The Washington Redskins didn’t need to wait until May 3 to decide what they were going to do with Robert Griffin III. The team had made its decision “a while back.” Monday was simply the day things became official, as the organization chose to exercise the fifth-year option on the quarterback’s contract.
Considering the 2012 No. 2 overall pick’s history of injuries and poor play the past few seasons, you’d think Washington would be a bit hesitant to make this move. Yet, that’s not how Redskins General Manager Scot McCloughan sees it at all. In fact, he claims there is “very positive feeling in the building right now.”
“He’s a good football player,” said McCloughan. “He’s got the tape out there. Everyone knows what he did in  when he was offensive rookie of the year. This offseason will be his second in the system, being healthy, being able to go through the offseason.”
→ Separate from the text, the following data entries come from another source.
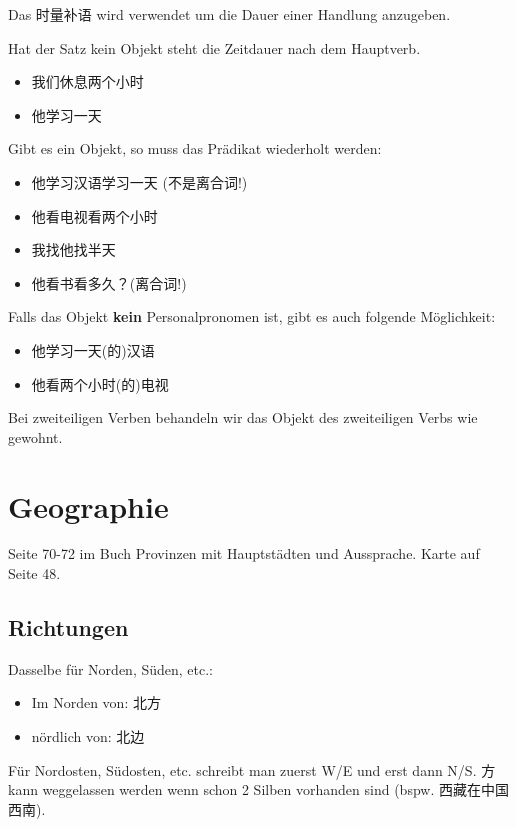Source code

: \documentclass[UTF8]{ctexart}
\begin{document}
Das 时量补语 wird verwendet um die Dauer einer Handlung anzugeben.

Hat der Satz kein Objekt steht die Zeitdauer nach dem Hauptverb.

\begin{itemize}
    \item 我们休息两个小时
    \item 他学习一天
\end{itemize}

Gibt es ein Objekt, so muss das Prädikat wiederholt werden:

\begin{itemize}
    \item 他学习汉语学习一天 (不是离合词!)
    \item 他看电视看两个小时
    \item 我找他找半天
    \item 他看书看多久？(离合词!)
\end{itemize}

Falls das Objekt \textbf{kein} Personalpronomen ist, gibt es auch folgende Möglichkeit:

\begin{itemize}
    \item 他学习一天(的)汉语
    \item 他看两个小时(的)电视
\end{itemize}

Bei zweiteiligen Verben behandeln wir das Objekt des zweiteiligen Verbs wie gewohnt.

\section{Geographie}

Seite 70-72 im Buch Provinzen mit Hauptstädten und Aussprache. Karte auf Seite 48.


\subsection{Richtungen}

Dasselbe für Norden, Süden, etc.:

\begin{itemize}
    \item Im Norden von: 北方
    \item nördlich von: 北边
\end{itemize}

Für Nordosten, Südosten, etc. schreibt man zuerst W/E und erst dann N/S. 方 kann weggelassen werden wenn schon 2 Silben vorhanden sind (bspw. 西藏在中国西南).
\end{document}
By picking up the option, the Redskins will maintain contractual control over RG3 through the 2016 season. While the QB is set to make a base salary of $3.27 million in 2015, this option will see Griffin III paid $16.2 million in his fifth year. That’s a lot of money to throw at a kid who only played in nine games last season. Does this mean the organization actually believes its young quarterback will return to his 2012 form, or is there something else at play here?
The truth is, this choice isn’t as risky as it may seem. Of course, that could certainly change in an instant.
Washington has spent the entire offseason supporting its embattled quarterback. Second-year coach Jay Gruden even went so far as to name RG3 the starting quarterback heading into this upcoming season.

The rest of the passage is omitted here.